Written by Brandon Stroud / 11.18.11

mma-santaChris Weidman asking Santa Claus for a win over Tom Lawlor on Saturday at UFC 139 is funny enough, but Santa not knowing what that is and thinking “MMA” means military is the stuff of legend. That’s the downside of being stuck up at the North Pole negotiating the theories of light-speed travel and using slave labor to make Christmas Holiday toys all year, you don’t get to keep up with what’s happening on TUF.

Maggie Hendricks at Cagewriter provides a thorough analysis:

Santa has no idea what the UFC is, but that’s OK. He’s pretty busy this time of year, so he doesn’t know that Weidman is 6-0. The elves didn’t tell him that Weidman won his last bout in a first-round guillotine, and that he is bringing excellent wrestling skills into the cage against Lawlor.
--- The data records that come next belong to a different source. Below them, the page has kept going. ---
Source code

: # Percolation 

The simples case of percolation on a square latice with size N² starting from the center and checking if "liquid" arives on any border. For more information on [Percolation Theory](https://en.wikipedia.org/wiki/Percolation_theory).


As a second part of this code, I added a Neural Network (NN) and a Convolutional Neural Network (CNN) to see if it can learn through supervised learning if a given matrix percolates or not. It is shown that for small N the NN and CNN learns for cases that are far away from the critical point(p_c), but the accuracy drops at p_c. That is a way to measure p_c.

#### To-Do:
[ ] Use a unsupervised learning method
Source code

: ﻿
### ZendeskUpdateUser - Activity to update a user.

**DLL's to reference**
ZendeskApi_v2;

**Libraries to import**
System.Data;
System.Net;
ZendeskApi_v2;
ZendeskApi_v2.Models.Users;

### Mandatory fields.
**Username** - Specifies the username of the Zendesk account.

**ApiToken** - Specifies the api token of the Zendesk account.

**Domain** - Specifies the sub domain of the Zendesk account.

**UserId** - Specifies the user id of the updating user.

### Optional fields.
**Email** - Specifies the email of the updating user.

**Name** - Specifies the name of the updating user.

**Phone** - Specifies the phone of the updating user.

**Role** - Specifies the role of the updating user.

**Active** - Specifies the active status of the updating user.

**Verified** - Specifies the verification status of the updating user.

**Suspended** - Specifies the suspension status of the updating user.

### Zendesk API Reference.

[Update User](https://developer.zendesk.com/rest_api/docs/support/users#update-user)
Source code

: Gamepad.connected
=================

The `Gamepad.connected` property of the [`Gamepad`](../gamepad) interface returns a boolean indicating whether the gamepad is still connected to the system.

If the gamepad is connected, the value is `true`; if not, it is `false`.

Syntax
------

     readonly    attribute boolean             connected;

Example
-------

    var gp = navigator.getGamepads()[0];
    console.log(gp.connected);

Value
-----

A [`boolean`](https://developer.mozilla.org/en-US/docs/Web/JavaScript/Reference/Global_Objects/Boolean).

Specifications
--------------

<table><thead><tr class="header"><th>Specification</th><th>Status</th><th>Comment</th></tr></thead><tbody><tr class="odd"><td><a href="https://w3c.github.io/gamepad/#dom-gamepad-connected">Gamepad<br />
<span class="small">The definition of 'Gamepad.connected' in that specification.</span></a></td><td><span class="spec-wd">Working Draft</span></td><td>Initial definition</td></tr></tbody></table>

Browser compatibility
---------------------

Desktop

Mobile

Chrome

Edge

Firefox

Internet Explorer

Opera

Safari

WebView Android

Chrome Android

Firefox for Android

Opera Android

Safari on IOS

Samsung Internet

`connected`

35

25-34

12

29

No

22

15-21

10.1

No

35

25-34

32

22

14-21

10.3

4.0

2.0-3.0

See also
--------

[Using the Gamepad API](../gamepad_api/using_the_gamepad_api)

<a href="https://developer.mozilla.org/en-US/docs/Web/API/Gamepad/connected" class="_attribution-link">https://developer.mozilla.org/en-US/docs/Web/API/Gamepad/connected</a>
The opposite of this video would be funny, too. Imagine Cain Velasquez sitting on the Easter Bunny’s lap at his local mall and asking for a victory, only to have the Bunny be all, “whatever, you need to challenge more, I’m a symbol of pagan fertility, not a miracle worker”. And come to think of it, I want all of our folkloric heroes to be knowledgeable about mixed-martial arts. Next time I lose a tooth, I’m putting it under my pillow alongside some Bellator predictions and see if the Tooth Fairy thinks I’m full of sh*t for picking Chandler over Alvarez.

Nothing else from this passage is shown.